Ad oggi, non sono state identificate infezioni umane con virus HPAI H5 negli Stati Uniti. Studi preliminari di laboratorio suggeriscono che i virus HPAI H5 che causano i focolai di pollame non sono ben adattati all’uomo. Tuttavia, casi sporadici di malattie respiratorie umane con elevata mortalità da infezioni con altri virus HPAI H5 strettamente correlati (ad esempio, H5N1, H5N6) si sono verificati in altri paesi. La maggior parte delle infezioni umane con virus HPAI (H5N1) o (H5N6) si sono verificate in persone che non utilizzavano DPI appropriati che avevano esposizioni consistenti in 1) contatto fisico diretto con uccelli infetti o superfici contaminate dai virus; 2) essere in prossimità (ad esempio, entro circa 6 piedi) di uccelli infetti; o 3) visitare un mercato di pollame vivo. L’infezione umana da virus dell’influenza aviaria non si verifica mangiando pollame o prodotti a base di pollame adeguatamente cotti. Sebbene il rischio per la salute pubblica di trasmissione aviaria-umana di virus HPAI H5 che circolano tra gli uccelli negli Stati Uniti sia basso, diretto o vicino (ad esempio, entro circa 6 piedi) il contatto con pollame infetto o ambienti contaminati da virus senza indossare DPI può aumentare il rischio di infezione umana.

L’infezione da virus HPAI H5 nell’uomo può iniziare con segni e sintomi di influenza stagionale non complicata (ad es. febbre, sintomi del tratto respiratorio superiore, mialgia) e progressi per abbassare la malattia del tratto respiratorio. Sono state riportate presentazioni atipiche di febbre e diarrea che precedono la polmonite. Polmonite grave, insufficienza multiorgano, encefalite e shock settico sono stati riportati con infezioni da virus HPAI (H5N1) e (H5N6) in altri paesi. Mentre un segno raro dell’influenza stagionale, la congiuntivite è stata riferita come segno dell’infezione del virus dell’influenza aviaria.

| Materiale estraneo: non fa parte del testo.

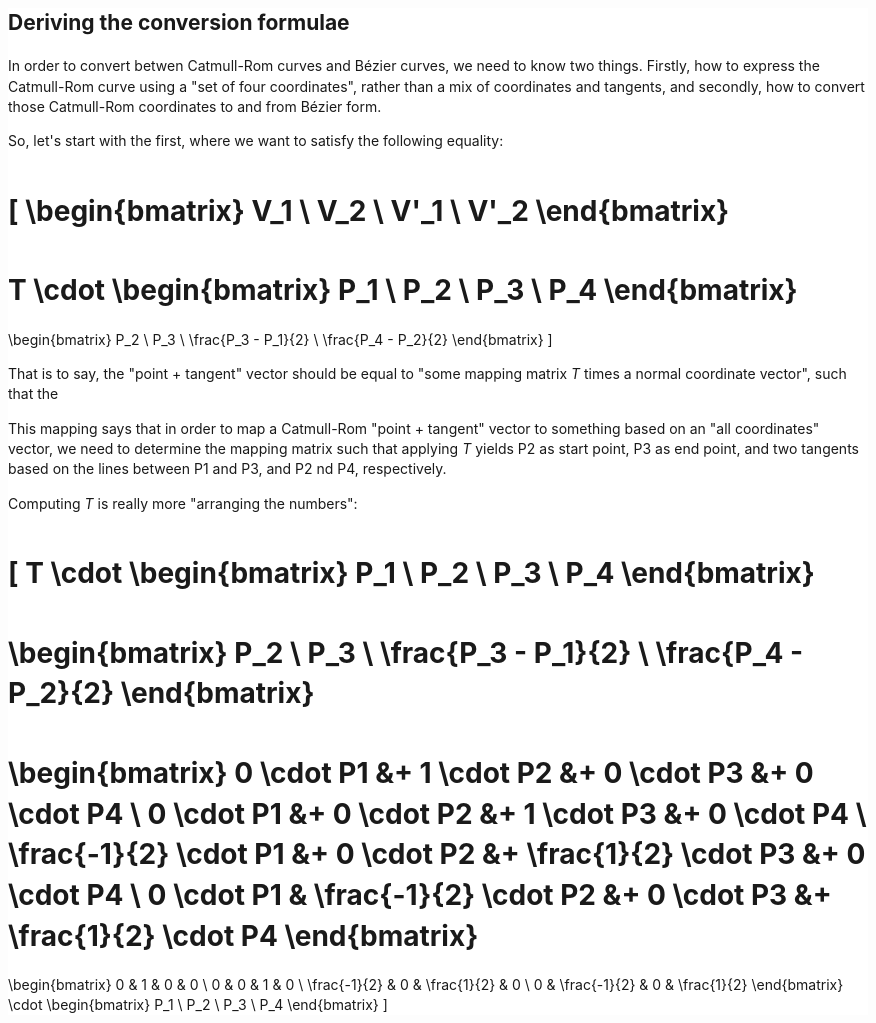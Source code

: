 ## Deriving the conversion formulae

In order to convert betwen Catmull-Rom curves and Bézier curves, we need to know two things. Firstly, how to express the Catmull-Rom curve using a "set of four coordinates", rather than a mix of coordinates and tangents, and secondly, how to convert those Catmull-Rom coordinates to and from Bézier form.

So, let's start with the first, where we want to satisfy the following equality:

\[
  \begin{bmatrix}
  V_1 \\ V_2 \\ V'_1 \\ V'_2
  \end{bmatrix}
  =
  T
  \cdot
  \begin{bmatrix}
  P_1 \\ P_2 \\ P_3 \\ P_4
  \end{bmatrix}
  =
  \begin{bmatrix}
  P_2 \\ P_3 \\ \frac{P_3 - P_1}{2} \\ \frac{P_4 - P_2}{2}
  \end{bmatrix}
\]

That is to say, the "point + tangent" vector should be equal to "some mapping matrix <em>T</em> times a normal coordinate vector", such that the 

This mapping says that in order to map a Catmull-Rom "point + tangent" vector to something based on an "all coordinates" vector, we need to determine the mapping matrix such that applying <em>T</em> yields P2 as start point, P3 as end point, and two tangents based on the lines between P1 and P3, and P2 nd P4, respectively.

Computing <em>T</em> is really more "arranging the numbers":

\[
  T
  \cdot
  \begin{bmatrix}
  P_1 \\ P_2 \\ P_3 \\ P_4
  \end{bmatrix}
  =
  \begin{bmatrix}
  P_2 \\ P_3 \\ \frac{P_3 - P_1}{2} \\ \frac{P_4 - P_2}{2}
  \end{bmatrix}
  =
  \begin{bmatrix}
   0 \cdot P1 &+ 1 \cdot P2 &+ 0 \cdot P3 &+ 0 \cdot P4 \\
   0 \cdot P1 &+ 0 \cdot P2 &+ 1 \cdot P3 &+ 0 \cdot P4 \\
  \frac{-1}{2} \cdot P1 &+ 0 \cdot P2 &+ \frac{1}{2} \cdot P3 &+ 0 \cdot P4 \\
   0 \cdot P1 & \frac{-1}{2} \cdot P2 &+ 0 \cdot P3 &+ \frac{1}{2} \cdot P4
  \end{bmatrix}
  = 
  \begin{bmatrix}
   0 &  1 & 0 & 0 \\
   0 &  0 & 1 & 0 \\
  \frac{-1}{2} &  0 & \frac{1}{2} & 0 \\
   0 & \frac{-1}{2} & 0 & \frac{1}{2}
  \end{bmatrix}
  \cdot
  \begin{bmatrix}
  P_1 \\ P_2 \\ P_3 \\ P_4
  \end{bmatrix}
\]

Le persone esposte, comprese quelle che hanno utilizzato dispositivi di protezione individuale (DPI), devono monitorare la loro salute a partire dal primo giorno di esposizione e per dieci giorni dopo l’ultima esposizione, e segnalare al più presto eventuali segni o sintomi di malattia a un medico e al dipartimento di sanità pubblica locale e statale. Segni e sintomi a cui prestare attenzione includono febbre o sensazione febbrile, tosse, naso che cola, mal di gola, mal di testa, dolori muscolari, arrossamento degli occhi, difficoltà di respirazione, mancanza di respiro e diarrea. Si raccomanda la consultazione e uno stretto coordinamento con i servizi di sanità pubblica.

Categorie: Articles

0 commenti

Lascia un commento

Segnaposto per l'avatar

Il tuo indirizzo email non sarà pubblicato.